Task objective:
Among the records that follow, how many lines contain the word "default"? Give the number and no other words.

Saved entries
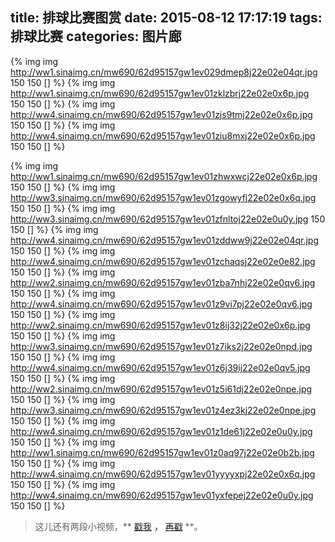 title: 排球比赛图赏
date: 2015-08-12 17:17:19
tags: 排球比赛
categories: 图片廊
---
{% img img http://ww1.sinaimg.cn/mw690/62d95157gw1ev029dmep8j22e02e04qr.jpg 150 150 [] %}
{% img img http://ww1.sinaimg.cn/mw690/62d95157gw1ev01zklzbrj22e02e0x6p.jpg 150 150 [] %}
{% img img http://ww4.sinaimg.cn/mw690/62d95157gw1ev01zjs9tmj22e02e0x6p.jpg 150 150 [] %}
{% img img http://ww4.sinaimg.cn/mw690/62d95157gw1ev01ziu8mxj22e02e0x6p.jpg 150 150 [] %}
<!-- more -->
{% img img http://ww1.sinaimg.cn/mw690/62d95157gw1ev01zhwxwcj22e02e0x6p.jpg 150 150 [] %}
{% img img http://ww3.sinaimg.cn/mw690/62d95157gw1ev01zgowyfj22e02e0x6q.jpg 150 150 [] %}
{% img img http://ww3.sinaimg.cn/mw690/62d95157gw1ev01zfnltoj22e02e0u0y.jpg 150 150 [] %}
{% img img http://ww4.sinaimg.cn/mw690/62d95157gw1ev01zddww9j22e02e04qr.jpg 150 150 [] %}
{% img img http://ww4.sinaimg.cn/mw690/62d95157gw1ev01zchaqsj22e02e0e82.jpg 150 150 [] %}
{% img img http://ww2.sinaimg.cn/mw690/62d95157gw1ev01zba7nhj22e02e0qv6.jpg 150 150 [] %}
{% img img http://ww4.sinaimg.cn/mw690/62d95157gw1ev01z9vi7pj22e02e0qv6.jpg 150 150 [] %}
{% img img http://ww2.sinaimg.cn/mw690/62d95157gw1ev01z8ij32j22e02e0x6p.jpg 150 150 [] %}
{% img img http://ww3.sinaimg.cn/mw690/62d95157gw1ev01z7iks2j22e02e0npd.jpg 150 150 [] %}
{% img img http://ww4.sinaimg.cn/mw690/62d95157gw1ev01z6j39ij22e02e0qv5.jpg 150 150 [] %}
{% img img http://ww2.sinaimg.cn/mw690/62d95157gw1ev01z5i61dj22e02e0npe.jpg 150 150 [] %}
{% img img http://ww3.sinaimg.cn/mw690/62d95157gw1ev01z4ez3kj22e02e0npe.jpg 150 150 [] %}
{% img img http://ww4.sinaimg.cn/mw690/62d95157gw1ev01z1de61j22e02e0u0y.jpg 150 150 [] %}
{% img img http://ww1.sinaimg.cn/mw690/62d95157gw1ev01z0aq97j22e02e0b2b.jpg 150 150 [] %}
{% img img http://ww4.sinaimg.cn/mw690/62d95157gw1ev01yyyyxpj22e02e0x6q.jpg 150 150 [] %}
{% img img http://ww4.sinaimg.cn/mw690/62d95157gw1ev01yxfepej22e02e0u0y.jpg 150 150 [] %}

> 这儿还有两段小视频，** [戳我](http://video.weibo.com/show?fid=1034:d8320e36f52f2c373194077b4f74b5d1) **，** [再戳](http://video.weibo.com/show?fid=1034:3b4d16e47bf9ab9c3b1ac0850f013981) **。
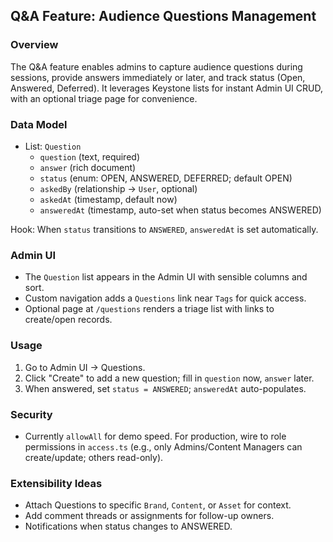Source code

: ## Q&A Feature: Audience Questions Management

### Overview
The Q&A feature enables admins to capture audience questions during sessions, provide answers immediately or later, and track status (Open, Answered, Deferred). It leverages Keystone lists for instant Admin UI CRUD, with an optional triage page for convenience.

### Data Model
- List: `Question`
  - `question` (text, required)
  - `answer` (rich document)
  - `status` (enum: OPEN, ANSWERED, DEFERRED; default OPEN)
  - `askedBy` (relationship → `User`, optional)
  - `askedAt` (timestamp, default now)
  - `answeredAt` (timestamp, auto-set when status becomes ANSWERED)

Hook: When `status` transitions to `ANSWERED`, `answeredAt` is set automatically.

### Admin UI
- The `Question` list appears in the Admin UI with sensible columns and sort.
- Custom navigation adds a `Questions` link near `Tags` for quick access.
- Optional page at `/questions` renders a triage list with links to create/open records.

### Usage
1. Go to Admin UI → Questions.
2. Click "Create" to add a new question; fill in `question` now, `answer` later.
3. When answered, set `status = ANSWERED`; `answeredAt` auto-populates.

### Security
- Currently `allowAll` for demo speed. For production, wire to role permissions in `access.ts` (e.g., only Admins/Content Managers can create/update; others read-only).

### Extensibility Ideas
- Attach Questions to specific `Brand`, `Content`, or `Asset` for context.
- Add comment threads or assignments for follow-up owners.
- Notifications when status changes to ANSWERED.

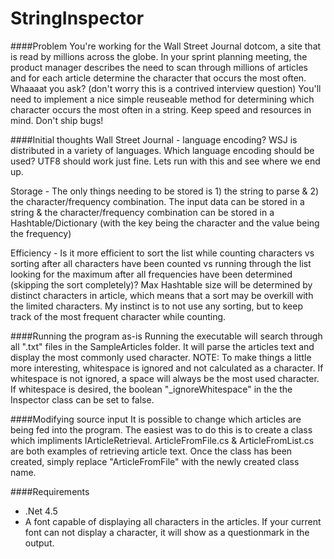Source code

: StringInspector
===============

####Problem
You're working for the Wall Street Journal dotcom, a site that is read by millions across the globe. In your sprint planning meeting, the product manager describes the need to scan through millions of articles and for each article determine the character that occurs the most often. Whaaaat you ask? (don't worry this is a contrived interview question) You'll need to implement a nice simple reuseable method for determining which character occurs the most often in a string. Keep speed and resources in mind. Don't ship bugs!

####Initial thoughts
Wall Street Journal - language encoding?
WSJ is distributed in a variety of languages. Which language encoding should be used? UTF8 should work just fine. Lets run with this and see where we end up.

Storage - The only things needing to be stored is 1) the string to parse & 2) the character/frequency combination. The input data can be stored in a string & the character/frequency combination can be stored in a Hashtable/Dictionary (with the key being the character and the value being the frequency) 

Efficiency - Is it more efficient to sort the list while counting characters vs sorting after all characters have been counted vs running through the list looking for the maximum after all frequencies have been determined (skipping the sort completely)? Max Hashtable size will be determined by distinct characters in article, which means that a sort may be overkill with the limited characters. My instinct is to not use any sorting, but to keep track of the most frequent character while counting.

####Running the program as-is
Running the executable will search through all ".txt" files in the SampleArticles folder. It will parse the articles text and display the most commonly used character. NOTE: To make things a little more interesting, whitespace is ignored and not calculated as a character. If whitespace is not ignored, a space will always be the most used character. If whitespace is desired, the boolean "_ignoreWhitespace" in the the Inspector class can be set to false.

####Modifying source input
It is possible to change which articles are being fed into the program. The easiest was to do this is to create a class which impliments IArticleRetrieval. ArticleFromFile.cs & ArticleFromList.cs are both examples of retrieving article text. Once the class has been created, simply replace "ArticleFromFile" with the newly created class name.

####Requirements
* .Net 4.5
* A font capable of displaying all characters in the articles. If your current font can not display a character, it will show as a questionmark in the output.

Response to this task:
2